Mandy is nursing a Capri Sun looking shell-shocked. His Camp Balls shirt is crusted with something sticky and pink.

McCormick bursts through the swinging doors carrying an industrial-size tray of mac and cheese like he’s delivering treasure to royalty. “Let the healing begin,” he says proudly, slapping it down in the middle of the table.

“Does this have hot dogs in it?” Nash asks suspiciously, still picking leaves out of his hair.

“Just love and cheese,” McCormick says.

“Same thing,” Mandy mutters.

They all descend on the tray like wolves in slow motion. After a few blissful, cheese-filled bites, silence falls. Until Jax breaks it.

“I can’t stop hearing that one kid’s voice,” he says, wide-eyed. “‘Do raccoons have nipples?’ Like, why? Why was that the hill he chose to die on?”

“Because,” West sighs, “kids are chaos with legs.”

“Pure entropy,” Nash agrees, stabbing his mac and cheese with what may or may not be a s’mores stick he repurposed as a fork.

“One asked me if I was legally allowed to buy glitter,” Mandy says quietly. “What does that mean?”

Jax laughs. Probably something their parents told them in order to avoid having to buy it.”

“They asked me how many people I’ve shot,” Nash mutters. “Before we even introduced ourselves.”
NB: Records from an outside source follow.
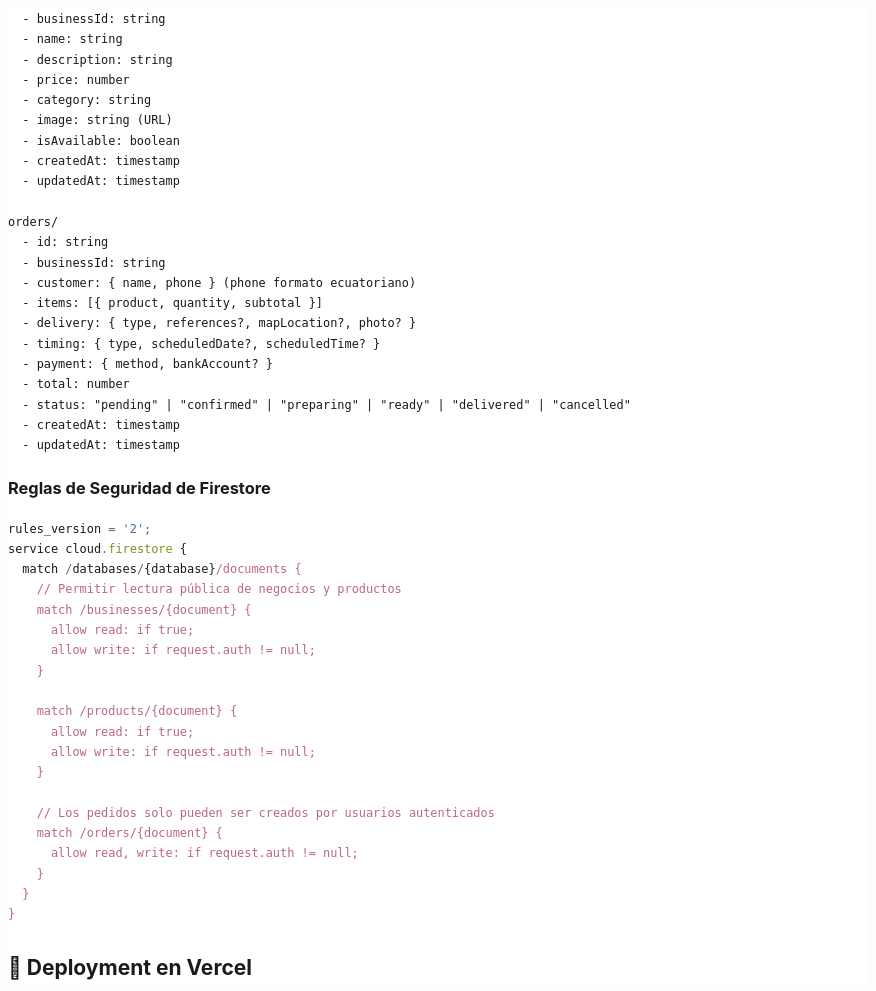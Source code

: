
 ```
  - businessId: string
  - name: string
  - description: string
  - price: number
  - category: string
  - image: string (URL)
  - isAvailable: boolean
  - createdAt: timestamp
  - updatedAt: timestamp

orders/
  - id: string
  - businessId: string
  - customer: { name, phone } (phone formato ecuatoriano)
  - items: [{ product, quantity, subtotal }]
  - delivery: { type, references?, mapLocation?, photo? }
  - timing: { type, scheduledDate?, scheduledTime? }
  - payment: { method, bankAccount? }
  - total: number
  - status: "pending" | "confirmed" | "preparing" | "ready" | "delivered" | "cancelled"
  - createdAt: timestamp
  - updatedAt: timestamp
```

### Reglas de Seguridad de Firestore
```javascript
rules_version = '2';
service cloud.firestore {
  match /databases/{database}/documents {
    // Permitir lectura pública de negocios y productos
    match /businesses/{document} {
      allow read: if true;
      allow write: if request.auth != null;
    }
    
    match /products/{document} {
      allow read: if true;
      allow write: if request.auth != null;
    }
    
    // Los pedidos solo pueden ser creados por usuarios autenticados
    match /orders/{document} {
      allow read, write: if request.auth != null;
    }
  }
}
```

## 🚀 Deployment en Vercel
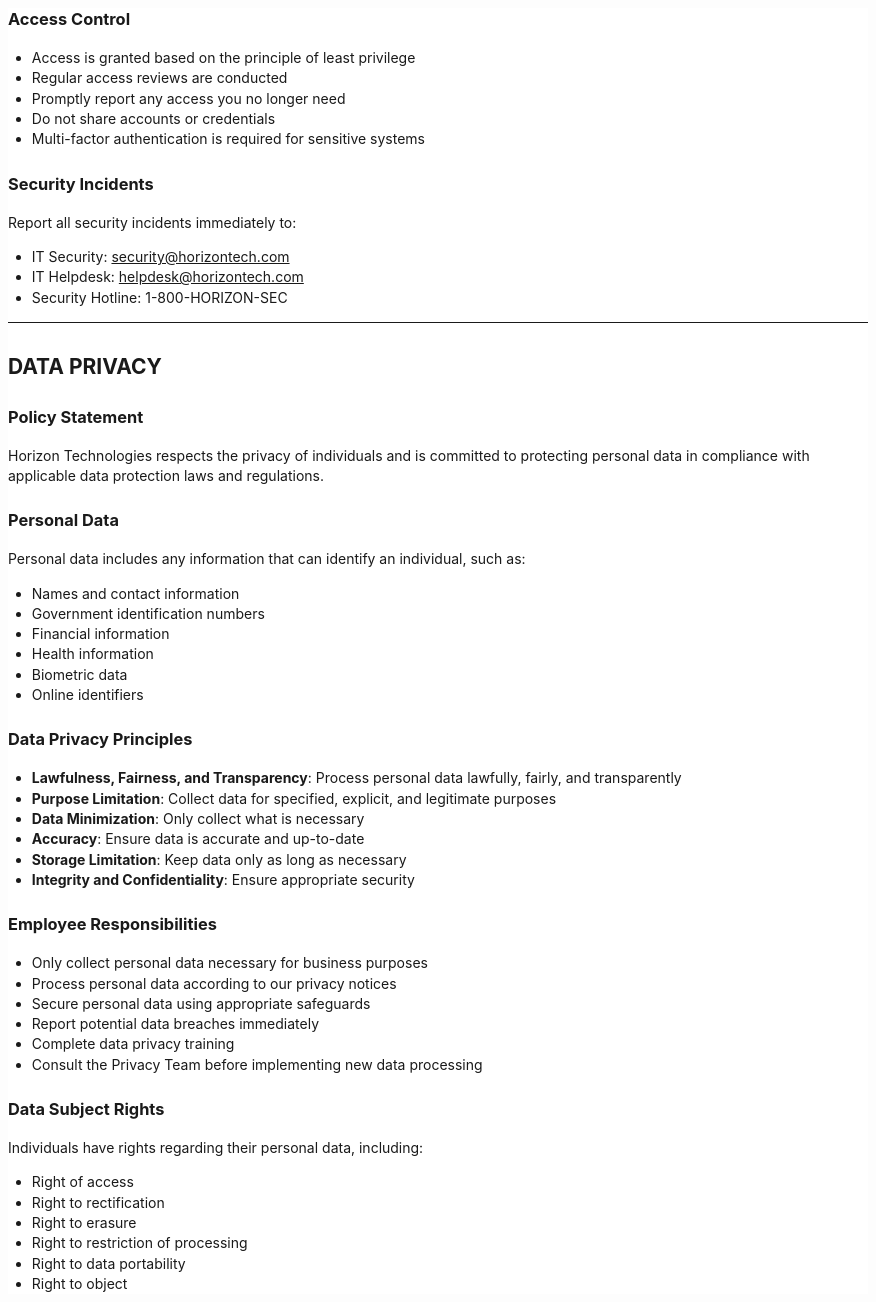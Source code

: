 ### Access Control
- Access is granted based on the principle of least privilege
- Regular access reviews are conducted
- Promptly report any access you no longer need
- Do not share accounts or credentials
- Multi-factor authentication is required for sensitive systems

### Security Incidents
Report all security incidents immediately to:
- IT Security: security@horizontech.com
- IT Helpdesk: helpdesk@horizontech.com
- Security Hotline: 1-800-HORIZON-SEC

---

## DATA PRIVACY

### Policy Statement
Horizon Technologies respects the privacy of individuals and is committed to protecting personal data in compliance with applicable data protection laws and regulations.

### Personal Data
Personal data includes any information that can identify an individual, such as:
- Names and contact information
- Government identification numbers
- Financial information
- Health information
- Biometric data
- Online identifiers

### Data Privacy Principles
- **Lawfulness, Fairness, and Transparency**: Process personal data lawfully, fairly, and transparently
- **Purpose Limitation**: Collect data for specified, explicit, and legitimate purposes
- **Data Minimization**: Only collect what is necessary
- **Accuracy**: Ensure data is accurate and up-to-date
- **Storage Limitation**: Keep data only as long as necessary
- **Integrity and Confidentiality**: Ensure appropriate security

### Employee Responsibilities
- Only collect personal data necessary for business purposes
- Process personal data according to our privacy notices
- Secure personal data using appropriate safeguards
- Report potential data breaches immediately
- Complete data privacy training
- Consult the Privacy Team before implementing new data processing

### Data Subject Rights
Individuals have rights regarding their personal data, including:
- Right of access
- Right to rectification
- Right to erasure
- Right to restriction of processing
- Right to data portability
- Right to object

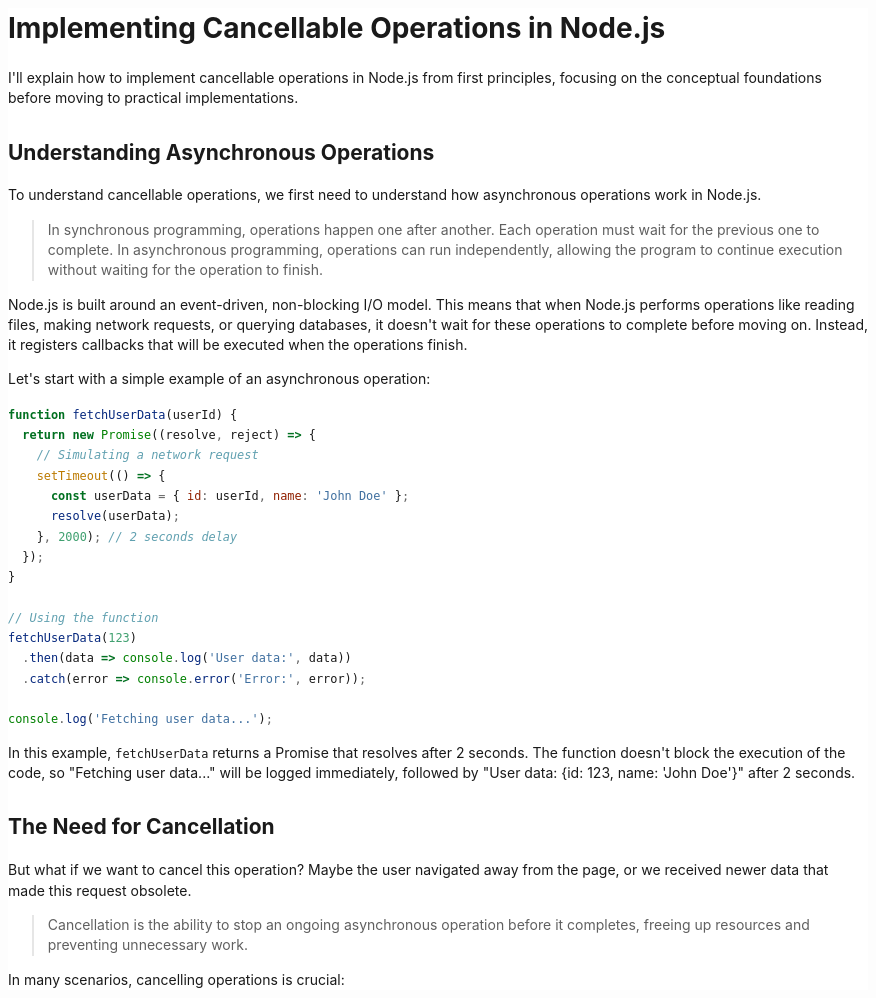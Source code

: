 # Implementing Cancellable Operations in Node.js

I'll explain how to implement cancellable operations in Node.js from first principles, focusing on the conceptual foundations before moving to practical implementations.

## Understanding Asynchronous Operations

To understand cancellable operations, we first need to understand how asynchronous operations work in Node.js.

> In synchronous programming, operations happen one after another. Each operation must wait for the previous one to complete. In asynchronous programming, operations can run independently, allowing the program to continue execution without waiting for the operation to finish.

Node.js is built around an event-driven, non-blocking I/O model. This means that when Node.js performs operations like reading files, making network requests, or querying databases, it doesn't wait for these operations to complete before moving on. Instead, it registers callbacks that will be executed when the operations finish.

Let's start with a simple example of an asynchronous operation:

```javascript
function fetchUserData(userId) {
  return new Promise((resolve, reject) => {
    // Simulating a network request
    setTimeout(() => {
      const userData = { id: userId, name: 'John Doe' };
      resolve(userData);
    }, 2000); // 2 seconds delay
  });
}

// Using the function
fetchUserData(123)
  .then(data => console.log('User data:', data))
  .catch(error => console.error('Error:', error));

console.log('Fetching user data...');
```

In this example, `fetchUserData` returns a Promise that resolves after 2 seconds. The function doesn't block the execution of the code, so "Fetching user data..." will be logged immediately, followed by "User data: {id: 123, name: 'John Doe'}" after 2 seconds.

## The Need for Cancellation

But what if we want to cancel this operation? Maybe the user navigated away from the page, or we received newer data that made this request obsolete.

> Cancellation is the ability to stop an ongoing asynchronous operation before it completes, freeing up resources and preventing unnecessary work.

In many scenarios, cancelling operations is crucial:
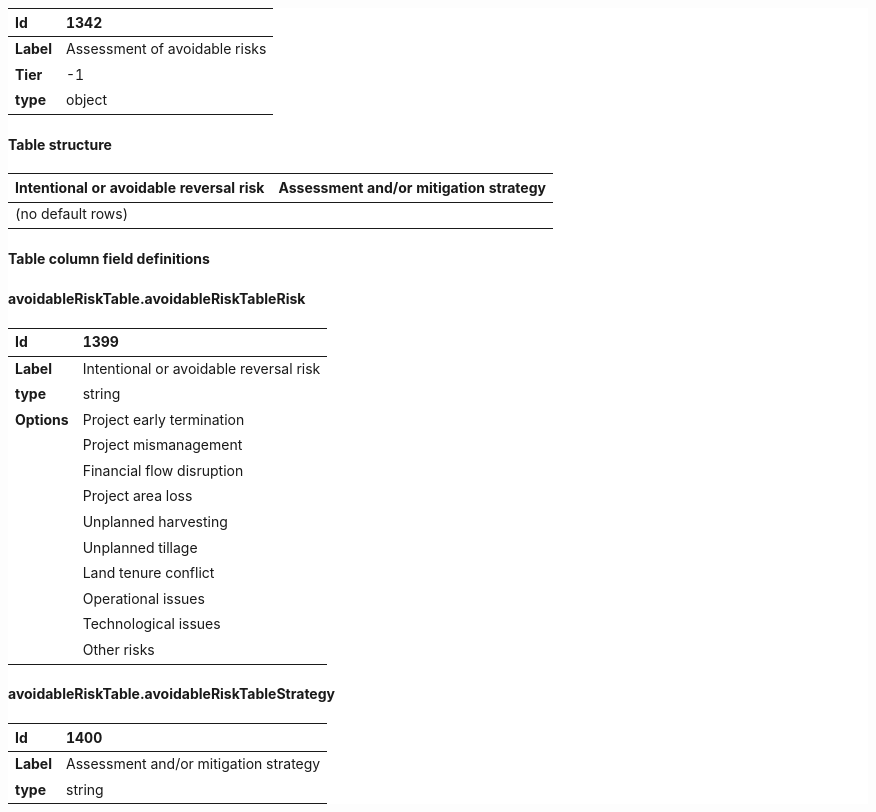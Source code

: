 | Id | 1342 |
| :---- | :------------------------------- |
| **Label** | Assessment of avoidable risks |
| **Tier** | -1 |
| **type** | object |

#### Table structure
| Intentional or avoidable reversal risk | Assessment and/or mitigation strategy | 
| :---- | :---- |
| (no default rows) | |

#### Table column field definitions 
#### avoidableRiskTable.avoidableRiskTableRisk
<a name="avoidableRiskTableRisk"></a>


| Id | 1399 |
| :---- | :------------------------------- |
| **Label** | Intentional or avoidable reversal risk |
| **type** | string |
| **Options** | Project early termination |
| | Project mismanagement |
| | Financial flow disruption |
| | Project area loss |
| | Unplanned harvesting |
| | Unplanned tillage |
| | Land tenure conflict |
| | Operational issues |
| | Technological issues |
| | Other risks |

#### avoidableRiskTable.avoidableRiskTableStrategy
<a name="avoidableRiskTableStrategy"></a>


| Id | 1400 |
| :---- | :------------------------------- |
| **Label** | Assessment and/or mitigation strategy |
| **type** | string |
“They asked me how babies were made,” Brandt adds.

Jax nods solemnly. “Same kid asked me that. Then asked if I could make one with West.”

West pauses mid-bite. “Okay what. That’s worse than the kid who asked me to explain what the dicks were on Riggs’s clipboard.”

“I didn’t even say no,” Jax mumbles. “I panicked and said we’d talk about it after lunch.”

McCormick is unbothered, sipping from his juice box like he’s thriving. “These kids are gonna remember us forever,” he says wistfully.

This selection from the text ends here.